Work instructions: Could you give back the records exactly, taking out the pictures?

━━━━━━

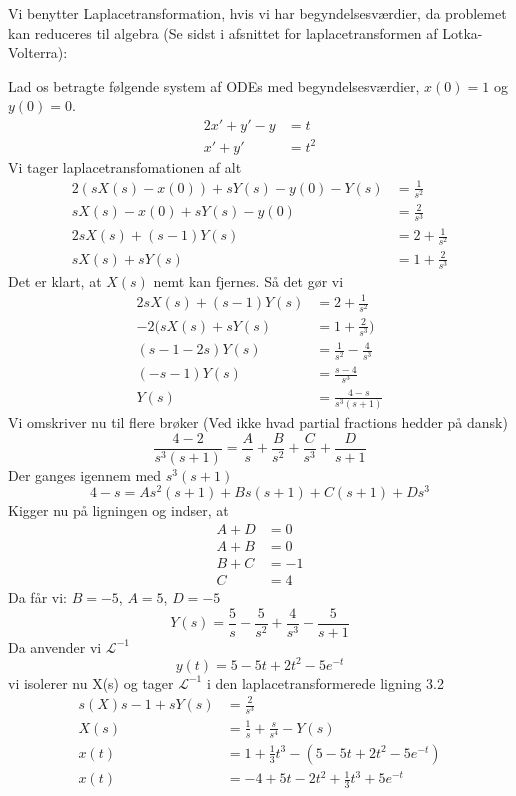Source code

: Vi benytter Laplacetransformation, hvis vi har begyndelsesværdier, da problemet kan reduceres til algebra (Se sidst i afsnittet for laplacetransformen af Lotka-Volterra):
\begin{Example}
\textnormal{Lad os betragte følgende system af ODEs med begyndelsesværdier, $x(0)=1$ og $y(0)=0$.}
\begin{align}
    2x' + y' - y &= t\\
    x' + y' &= t^2
\end{align}
\textnormal{Vi tager laplacetransfomationen af alt}
\begin{align*}
    2(s X(s) - x(0)) + sY(s) - y(0) - Y(s) &= \frac{1}{s^2}\\
    s X(s) - x(0) + sY(s) - y(0) &= \frac{2}{s^3}\\
    2sX(s) + (s-1)Y(s) &= 2 + \frac{1}{s^2}\\
    sX(s) + sY(s) &= 1 + \frac{2}{s^3}
\end{align*}
\textnormal{Det er klart, at $X(s)$ nemt kan fjernes. Så det gør vi}
\begin{align*}
    2sX(s) + (s-1)Y(s) &= 2 + \frac{1}{s^2}\\
    -2(sX(s) + sY(s) &= 1 + \frac{2}{s^3})\\
    (s-1-2s)Y(s) &= \frac{1}{s^2} - \frac{4}{s^3}\\
    (-s-1)Y(s) &= \frac{s-4}{s^3}\\
    Y(s) &= \frac{4-s}{s^3(s + 1)}
\end{align*}
\textnormal{Vi omskriver nu til flere brøker (Ved ikke hvad partial fractions hedder på dansk)}
$$ \frac{4-2}{s^3(s+1)} = \frac{A}{s} + \frac{B}{s^2} + \frac{C}{s^3} + \frac{D}{s+1}$$
\textnormal{Der ganges igennem med $s^3(s+1)$}
$$ 4 - s = A s^2(s+1) + Bs(s+1) + C(s+1) + Ds^3$$
\textnormal{Kigger nu på ligningen og indser, at}
\begin{align*}
    A + D &= 0\\
    A + B &= 0\\
    B + C &= -1\\
    C &= 4
\end{align*}
\textnormal{Da får vi: $B = -5$, $A = 5$, $D = -5$}
$$Y(s) = \frac{5}{s} -\frac{5}{s^2} + \frac{4}{s^3} - \frac{5}{s+1}$$
\textnormal{Da anvender vi $\mathcal{L}^{-1}$}
$$ y(t) = 5 - 5t + 2t^2 - 5e^{-t}$$
\textnormal{vi isolerer nu X(s) og tager $\mathcal{L}^{-1}$ i den laplacetransformerede ligning 3.2}
\begin{align*}
    s(X)s - 1 + sY(s) &= \frac{2}{s^3}\\
    X(s) &= \frac{1}{s} + \frac{s}{s^4} - Y(s)\\
    x(t) &= 1 + \frac{1}{3}t^3 - (5 - 5t + 2t^2 - 5e^{-t})\\
    x(t) &= -4 + 5t-2t^2 + \frac{1}{3}t^3 + 5e^{-t}
\end{align*}

\end{Example}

━━━━━━

Finished exercise:
Source code

: Vi benytter Laplacetransformation, hvis vi har begyndelsesværdier, da problemet kan reduceres til algebra (Se sidst i afsnittet for laplacetransformen af Lotka-Volterra):
\begin{Example}
\textnormal{Lad os betragte følgende system af ODEs med begyndelsesværdier, $x(0)=1$ og $y(0)=0$.}
\begin{align}
    2x' + y' - y &= t\\
    x' + y' &= t^2
\end{align}
\textnormal{Vi tager laplacetransfomationen af alt}
\begin{align*}
    2(s X(s) - x(0)) + sY(s) - y(0) - Y(s) &= \frac{1}{s^2}\\
    s X(s) - x(0) + sY(s) - y(0) &= \frac{2}{s^3}\\
    2sX(s) + (s-1)Y(s) &= 2 + \frac{1}{s^2}\\
    sX(s) + sY(s) &= 1 + \frac{2}{s^3}
\end{align*}
\textnormal{Det er klart, at $X(s)$ nemt kan fjernes. Så det gør vi}
\begin{align*}
    2sX(s) + (s-1)Y(s) &= 2 + \frac{1}{s^2}\\
    -2(sX(s) + sY(s) &= 1 + \frac{2}{s^3})\\
    (s-1-2s)Y(s) &= \frac{1}{s^2} - \frac{4}{s^3}\\
    (-s-1)Y(s) &= \frac{s-4}{s^3}\\
    Y(s) &= \frac{4-s}{s^3(s + 1)}
\end{align*}
\textnormal{Vi omskriver nu til flere brøker (Ved ikke hvad partial fractions hedder på dansk)}
$$ \frac{4-2}{s^3(s+1)} = \frac{A}{s} + \frac{B}{s^2} + \frac{C}{s^3} + \frac{D}{s+1}$$
\textnormal{Der ganges igennem med $s^3(s+1)$}
$$ 4 - s = A s^2(s+1) + Bs(s+1) + C(s+1) + Ds^3$$
\textnormal{Kigger nu på ligningen og indser, at}
\begin{align*}
    A + D &= 0\\
    A + B &= 0\\
    B + C &= -1\\
    C &= 4
\end{align*}
\textnormal{Da får vi: $B = -5$, $A = 5$, $D = -5$}
$$Y(s) = \frac{5}{s} -\frac{5}{s^2} + \frac{4}{s^3} - \frac{5}{s+1}$$
\textnormal{Da anvender vi $\mathcal{L}^{-1}$}
$$ y(t) = 5 - 5t + 2t^2 - 5e^{-t}$$
\textnormal{vi isolerer nu X(s) og tager $\mathcal{L}^{-1}$ i den laplacetransformerede ligning 3.2}
\begin{align*}
    s(X)s - 1 + sY(s) &= \frac{2}{s^3}\\
    X(s) &= \frac{1}{s} + \frac{s}{s^4} - Y(s)\\
    x(t) &= 1 + \frac{1}{3}t^3 - (5 - 5t + 2t^2 - 5e^{-t})\\
    x(t) &= -4 + 5t-2t^2 + \frac{1}{3}t^3 + 5e^{-t}
\end{align*}

\end{Example}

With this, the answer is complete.